* [Entries taken from a collection]:
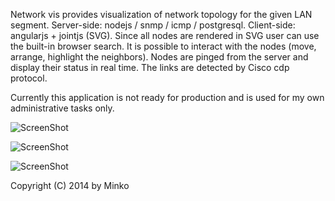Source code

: Network vis provides visualization of network topology for the given LAN segment.
Server-side: nodejs / snmp / icmp / postgresql.
Client-side: angularjs + jointjs (SVG).
Since all nodes are rendered in SVG user can use the built-in browser search. It is possible to interact with the nodes (move, arrange, highlight the neighbors). Nodes are pinged from the server and display their status in real time. The links are detected by Cisco cdp protocol.

Currently this application is not ready for production and is used for my own administrative tasks only.

![ScreenShot](https://raw.github.com/minkolazer/netvis/master/neteye-1.png)

![ScreenShot](https://raw.github.com/minkolazer/netvis/master/neteye-2.png)

![ScreenShot](https://raw.github.com/minkolazer/netvis/master/neteye-3.png)

Copyright (C) 2014 by Minko

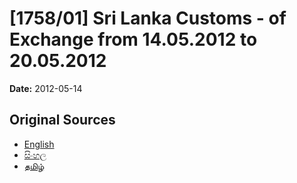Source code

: # [1758/01] Sri Lanka Customs - of Exchange from 14.05.2012 to 20.05.2012

**Date:** 2012-05-14

## Original Sources

- [English](https://documents.gov.lk/view/extra-gazettes/2012/5/1758-01_E.pdf)
- [සිංහල](https://documents.gov.lk/view/extra-gazettes/2012/5/1758-01_S.pdf)
- [தமிழ்](https://documents.gov.lk/view/extra-gazettes/2012/5/1758-01_T.pdf)
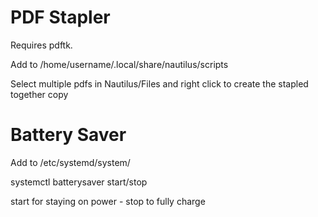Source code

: <h1>PDF Stapler</h1>
Requires pdftk.

Add to /home/username/.local/share/nautilus/scripts

Select multiple pdfs in Nautilus/Files and right click to create the stapled together copy

<h1>Battery Saver</h1>
Add to /etc/systemd/system/

systemctl batterysaver start/stop

start for staying on power - stop to fully charge
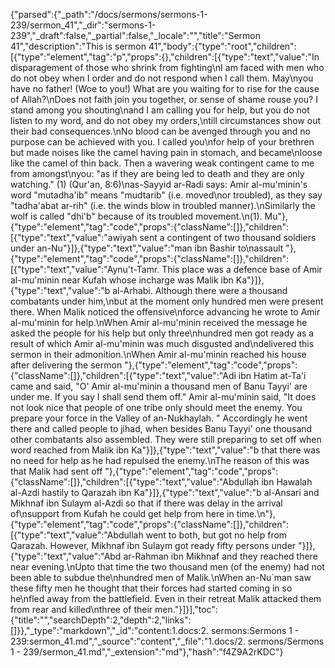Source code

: {"parsed":{"_path":"/docs/sermons/sermons-1-239/sermon_41","_dir":"sermons-1-239","_draft":false,"_partial":false,"_locale":"","title":"Sermon 41","description":"This is sermon 41","body":{"type":"root","children":[{"type":"element","tag":"p","props":{},"children":[{"type":"text","value":"In disparagement of those who shrink from fighting\nI am faced with men who do not obey when I order and do not respond when I call them. May\nyou have no father! (Woe to you!) What are you waiting for to rise for the cause of Allah?\nDoes not faith join you together, or sense of shame rouse you? I stand among you shouting\nand I am calling you for help, but you do not listen to my word, and do not obey my orders,\ntill circumstances show out their bad consequences.\nNo blood can be avenged through you and no purpose can be achieved with you. I called you\nfor help of your brethren but made noises like the camel having pain in stomach, and became\nloose like the camel of thin back. Then a wavering weak contingent came to me from amongst\nyou: \"as if they are being led to death and they are only watching.\" (1) (Qur'an, 8:6)\nas-Sayyid ar-Radi says: Amir al-mu'minin's word \"mutadha'ib\" means \"mudtarib\" (i.e. moved\nor troubled), as they say \"tadha'abat ar-rih\" (i.e. the winds blow in troubled manner).\nSimilarly the wolf is called \"dhi'b\" because of its troubled movement.\n(1). Mu"},{"type":"element","tag":"code","props":{"className":[]},"children":[{"type":"text","value":"awiyah sent a contingent of two thousand soldiers under an-Nu"}]},{"type":"text","value":"man ibn Bashir to\nassault "},{"type":"element","tag":"code","props":{"className":[]},"children":[{"type":"text","value":"Aynu't-Tamr. This place was a defence base of Amir al-mu'minin near Kufah whose incharge was Malik ibn Ka"}]},{"type":"text","value":"b al-Arhabi. Although there were a thousand combatants under him,\nbut at the moment only hundred men were present there. When Malik noticed the offensive\nforce advancing he wrote to Amir al-mu'minin for help.\nWhen Amir al-mu'minin received the message he asked the people for his help but only three\nhundred men got ready as a result of which Amir al-mu'minin was much disgusted and\ndelivered this sermon in their admonition.\nWhen Amir al-mu'minin reached his house after delivering the sermon "},{"type":"element","tag":"code","props":{"className":[]},"children":[{"type":"text","value":"Adi ibn Hatim at-Ta'i came and said, \"O' Amir al-mu'minin a thousand men of Banu Tayyi' are under me. If you say I shall send them off.\" Amir al-mu'minin said, \"It does not look nice that people of one tribe only should meet the enemy. You prepare your force in the Valley of an-Nukhaylah. \" Accordingly he went there and called people to jihad, when besides Banu Tayyi' one thousand other combatants also assembled. They were still preparing to set off when word reached from Malik ibn Ka"}]},{"type":"text","value":"b that there was no need for help as he had repulsed the enemy.\nThe reason of this was that Malik had sent off "},{"type":"element","tag":"code","props":{"className":[]},"children":[{"type":"text","value":"Abdullah ibn Hawalah al-Azdi hastily to Qarazah ibn Ka"}]},{"type":"text","value":"b al-Ansari and Mikhnaf ibn Sulaym al-Azdi so that if there was delay in the arrival of\nsupport from Kufah he could get help from here in time.\n"},{"type":"element","tag":"code","props":{"className":[]},"children":[{"type":"text","value":"Abdullah went to both, but got no help from Qarazah. However, Mikhnaf ibn Sulaym got ready fifty persons under "}]},{"type":"text","value":"Abd ar-Rahman ibn Mikhnaf and they reached there near evening.\nUpto that time the two thousand men (of the enemy) had not been able to subdue the\nhundred men of Malik.\nWhen an-Nu`man saw these fifty men he thought that their forces had started coming in so he\nfled away from the battlefield. Even in their retreat Malik attacked them from rear and killed\nthree of their men."}]}],"toc":{"title":"","searchDepth":2,"depth":2,"links":[]}},"_type":"markdown","_id":"content:1.docs:2. sermons:Sermons 1 - 239:sermon_41.md","_source":"content","_file":"1.docs/2. sermons/Sermons 1 - 239/sermon_41.md","_extension":"md"},"hash":"f4Z9A2rKDC"}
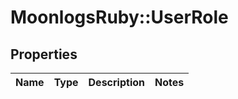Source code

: # MoonlogsRuby::UserRole

## Properties
Name | Type | Description | Notes
------------ | ------------- | ------------- | -------------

* [Task description]:
Show the lines of the records that include the string "https".

* [Task response]:
![ScreenShot](https://raw.github.com/minkolazer/netvis/master/neteye-1.png)
![ScreenShot](https://raw.github.com/minkolazer/netvis/master/neteye-2.png)
![ScreenShot](https://raw.github.com/minkolazer/netvis/master/neteye-3.png)
- [English](https://documents.gov.lk/view/extra-gazettes/2012/5/1758-01_E.pdf)
- [සිංහල](https://documents.gov.lk/view/extra-gazettes/2012/5/1758-01_S.pdf)
- [தமிழ்](https://documents.gov.lk/view/extra-gazettes/2012/5/1758-01_T.pdf)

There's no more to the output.